_DIRECTIONS_: Using the records below, filter for lines that contain the string "Developer" and copy them out.

Stored data entries
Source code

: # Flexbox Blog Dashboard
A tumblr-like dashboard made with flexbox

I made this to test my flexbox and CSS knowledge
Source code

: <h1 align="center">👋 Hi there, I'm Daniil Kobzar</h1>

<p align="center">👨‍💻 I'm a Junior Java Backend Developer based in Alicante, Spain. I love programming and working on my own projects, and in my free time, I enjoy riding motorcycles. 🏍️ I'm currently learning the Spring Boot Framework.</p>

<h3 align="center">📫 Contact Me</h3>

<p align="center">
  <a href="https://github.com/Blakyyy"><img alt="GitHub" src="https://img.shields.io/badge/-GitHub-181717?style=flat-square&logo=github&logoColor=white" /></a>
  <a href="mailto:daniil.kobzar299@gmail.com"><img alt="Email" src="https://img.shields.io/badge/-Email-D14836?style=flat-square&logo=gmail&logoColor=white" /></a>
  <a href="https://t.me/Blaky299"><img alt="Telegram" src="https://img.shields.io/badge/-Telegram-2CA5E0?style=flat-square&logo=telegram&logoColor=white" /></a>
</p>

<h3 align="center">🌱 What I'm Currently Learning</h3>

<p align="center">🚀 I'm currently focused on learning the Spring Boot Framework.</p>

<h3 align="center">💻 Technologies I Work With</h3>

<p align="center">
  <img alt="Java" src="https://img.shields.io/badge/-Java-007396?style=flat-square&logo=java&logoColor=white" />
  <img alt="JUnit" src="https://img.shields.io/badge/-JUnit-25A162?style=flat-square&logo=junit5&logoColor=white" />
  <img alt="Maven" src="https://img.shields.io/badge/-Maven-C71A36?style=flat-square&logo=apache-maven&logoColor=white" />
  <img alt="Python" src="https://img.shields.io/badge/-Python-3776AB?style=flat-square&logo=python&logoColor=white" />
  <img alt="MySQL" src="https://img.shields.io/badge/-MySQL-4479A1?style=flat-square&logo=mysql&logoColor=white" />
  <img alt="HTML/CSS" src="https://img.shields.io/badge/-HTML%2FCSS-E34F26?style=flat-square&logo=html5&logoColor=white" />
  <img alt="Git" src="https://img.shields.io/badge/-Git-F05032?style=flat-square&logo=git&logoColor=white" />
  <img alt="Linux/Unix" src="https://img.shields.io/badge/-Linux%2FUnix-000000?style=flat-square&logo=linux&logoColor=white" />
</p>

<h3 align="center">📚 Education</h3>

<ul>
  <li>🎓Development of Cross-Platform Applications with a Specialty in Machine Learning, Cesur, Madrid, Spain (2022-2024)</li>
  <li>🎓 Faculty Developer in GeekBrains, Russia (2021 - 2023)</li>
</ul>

_YOUR SOLUTION_:
<p align="center">👨‍💻 I'm a Junior Java Backend Developer based in Alicante, Spain. I love programming and working on my own projects, and in my free time, I enjoy riding motorcycles. 🏍️ I'm currently learning the Spring Boot Framework.</p>
  <li>🎓 Faculty Developer in GeekBrains, Russia (2021 - 2023)</li>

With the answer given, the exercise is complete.